Sorry I haven't updated for awhile; it has been extremely stressful around here. Here is an explanation.
You know my dishwasher and dryer died. Well, Bryon worked a bunch of overtime, so we decided to use that money for a dishwasher and a dryer. We have this great store in town, called Appliance Outlet, that has brand new appliances at discounted prices. So we bought the dishwasher and the dryer. Well, we had the dryer installed and it works great! It doesn't match my washer, but I really don't care. I couldn't afford a dryer with all the bells and whistles anyway. Oh, the reason we decided to buy instead of repair the dryer is because the dryer is 10 years old and we were told it would cost close to $200 to fix it; and then who knows how long it would be before something else went out. Plus, I needed a dryer that was as big as my washer, load size wise. So, we bought a new one. And it still works great! But......
The Koury Curse continues. We had the dishwasher installed, and it worked for one load, and then I got an error code that said there is a leakage error, and to call for service.

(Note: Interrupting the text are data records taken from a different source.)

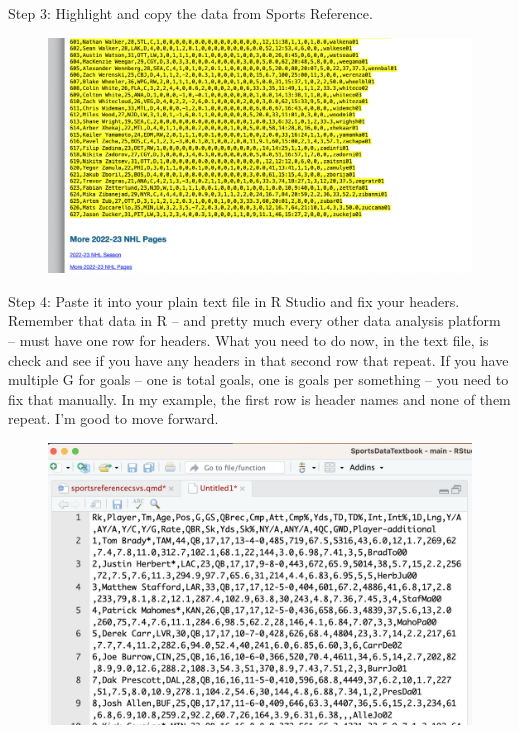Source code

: \documentclass[
  letterpaper,
  DIV=11,
  numbers=noendperiod]{scrreprt}
\begin{document}
Step 3: Highlight and copy the data from Sports Reference.

\begin{figure}

{\centering \includegraphics[width=1\textwidth,height=\textheight]{./images/csv4.png}

}

\end{figure}

Step 4: Paste it into your plain text file in R Studio and fix your
headers. Remember that data in R -- and pretty much every other data
analysis platform -- must have one row for headers. What you need to do
now, in the text file, is check and see if you have any headers in that
second row that repeat. If you have multiple G for goals -- one is total
goals, one is goals per something -- you need to fix that manually. In
my example, the first row is header names and none of them repeat. I'm
good to move forward.

\begin{figure}

{\centering \includegraphics[width=1\textwidth,height=\textheight]{./images/csv5.png}

}

\end{figure}
\end{document}
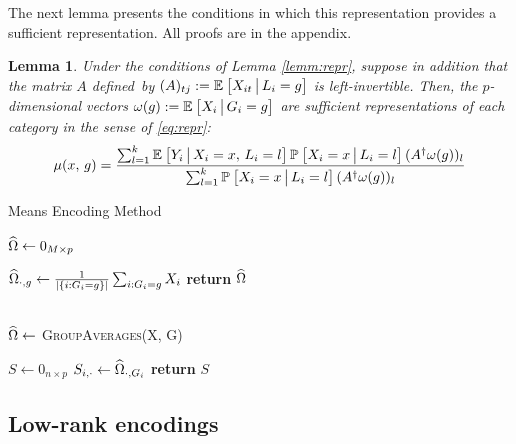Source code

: \documentclass{article}
\theoremstyle{plain}
\newtheorem{lemm}[prop]{Lemma}
\theoremstyle{definition}
\theoremstyle{remark}
\begin{document}
The next lemma presents the conditions in which this representation provides a sufficient representation. All proofs are in the appendix.

\begin{lemm}
\label{lemm:means}
Under the conditions of Lemma \ref{lemm:repr}, suppose in addition that the matrix $A$ defined~by $(A)_{tj} := \mathbb{E}_{}\left[X_{it} \,\big|\, L_{i} = g\right]$
is left-invertible. Then, the $p$-dimensional vectors $\omega(g) := \mathbb{E}_{}\left[X_{i} \,\big|\, G_i = g\right]$ are sufficient representations of each category in the sense of \eqref{eq:repr}:
\begin{equation}
\label{eq:explicit_mom}
\mu(x, \, g) = \frac{\sum_{l = 1}^k  \mathbb{E}_{}\left[Y_i \,\big|\, X_i = x, \, L_i = l\right] \mathbb{P}_{}\left[X_i = x \,\big|\, L_i = l\right] (A^\dagger \omega(g))_l}{\sum_{l = 1}^k \mathbb{P}_{}\left[X_i = x \,\big|\, L_i = l\right] (A^\dagger \omega(g))_l}
\end{equation}
\end{lemm}


\begin{algorithm}
\label{alg:means}
\caption{Means Encoding Method}
\begin{algorithmic}[1]

  \State $\widehat{\Omega} \gets 0_{M \times p}$

  \vspace{0.09cm}
  \State $\widehat{\Omega}_{\cdot,g} \gets \frac{1}{|\{i:G_{i}=g\}|}\sum_{i:G_{i}=g}X_{i}$
  \EndFor
  \State \textbf{return} $\widehat{\Omega}$
  \EndProcedure

  \\

  \State $\widehat{\Omega} \gets$ \textsc{GroupAverages}(X, G)

  \State $S \gets 0_{n \times p}$
  \State $S_{i,\cdot} \gets \widehat{\Omega}_{\cdot,G_{i}}$
  \EndFor
  \State \textbf{return} $S$
  \EndProcedure

\end{algorithmic}
\end{algorithm}





\subsection{Low-rank encodings}
\label{subsec:lowrank}
\end{document}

So, the repairman came out and fixed it. He fixed it on Monday, and I used it Monday, Tuesday, and Wednesday. Then this morning I noticed that I was getting the same error code. So, the repairman came out and fixed it again this afternoon. Now we will see if it continues to work. But wait, that's not all. I said the curse continues, and it does. Tuesday, after I had done 2 loads of laundry and was on my third, my washer had an error. It wouldn't drain, so it said to clean the pump filter, and it the error continues to call for service. Well, I cleaned the filter and it still wouldn't work. Bryon got home from work and basically tore the thing apart trying to make sure there was nothing blocking the hoses. Well, it still didn't work. So I had to call for service. The repairman came today, and the bottom line is, we need a new pump. I am so frustrated!! The repairman told me that these newfangled washers have these pumps that are energy efficient, but not very sturdy. Great! I prefer a stronger pump and heck with the stupid efficiency!! So, now we had to pay $55 for the service call; and however much it is going to be for the actual repair. But, it is cheaper than buying a new one!! So, as you can see, the Koury Curse is still on!! I am NOT even going to ask what's next! I don't want to know. I just wanted to cry. I called Bryon (when the dishwasher was blinking the error code this morning) and told him that I cry "Uncle!!" I'm soooo done! I am back on that fast track to a nervous breakdown!! Deep breaths.
Saturday is our local Childhood Cancer Awareness Day in Reno. There is a pancake breakfast, booths, speeches, and activities for the kids. We went last year, and we are going again this year. It is from 9-12. No sleeping in on Saturday, but that is ok. It will be a busy morning, but it should be fun. We had a good time last year.
Please remember that this is Childhood Cancer Awareness month. Please get the word out there that we need a cure. Our children are our future, we need to make sure they have one. All us parents have so many hopes and dreams for our children, and usually just living isn't one of them; we all assume that they will. They when a doctor tells you that your child has cancer, and has less than a 20% chance of living, all your hopes and dreams for that child change. Our hope for David is just that he lives. Our dreams have changed. We have had to go through a grief process. Yes, David is alive, but the grief is because the child he was is no longer. We have 'lost' the David that we had BC (before cancer). I pray for a day when NO parent has to hear the words that their child has cancer; when NO parent has to grieve while their child is still alive; that NO parent has to watch their child fight this monster; that NO parent has to watch their child take his/her last breath; etc. Please pray for the funding for a cure. I personally can't give money towards a cure, but I did sacrifice my hair. Please watch 'Stand UP 2 Cancer' tomorrow night. It is on just about every station at 7pm central time. I don't think it is just about childhood cancer, but they are going to show 46 moms who shaved their heads for childhood cancer awareness and funding.
I guess I have bored you long enough. Thank you for checking in. God bless you all. We love you.
Kristi and the Koury Klan
“Each day that pediatric cancer research goes under-funded, the road to discovering new treatments and cures become longer, and more children are put at risk,” said Gregory Reaman, M.D., Chairman of the Children's Oncology Group
Sunday, September 5, 2010
Sunday, September 5, 2010
Here are some very interesting facts concerning Childhood Cancer. I think it is high time that it gets some attention. IT IS ABSOLUTELY a PLAGUE IN THE US:
DID YOU KNOW?
* In the U.S. almost 3000 children die from cancer each year, more than from asthma, diabetes, cystic fibrosis, congenital anomalies, and pediatric AIDS combined.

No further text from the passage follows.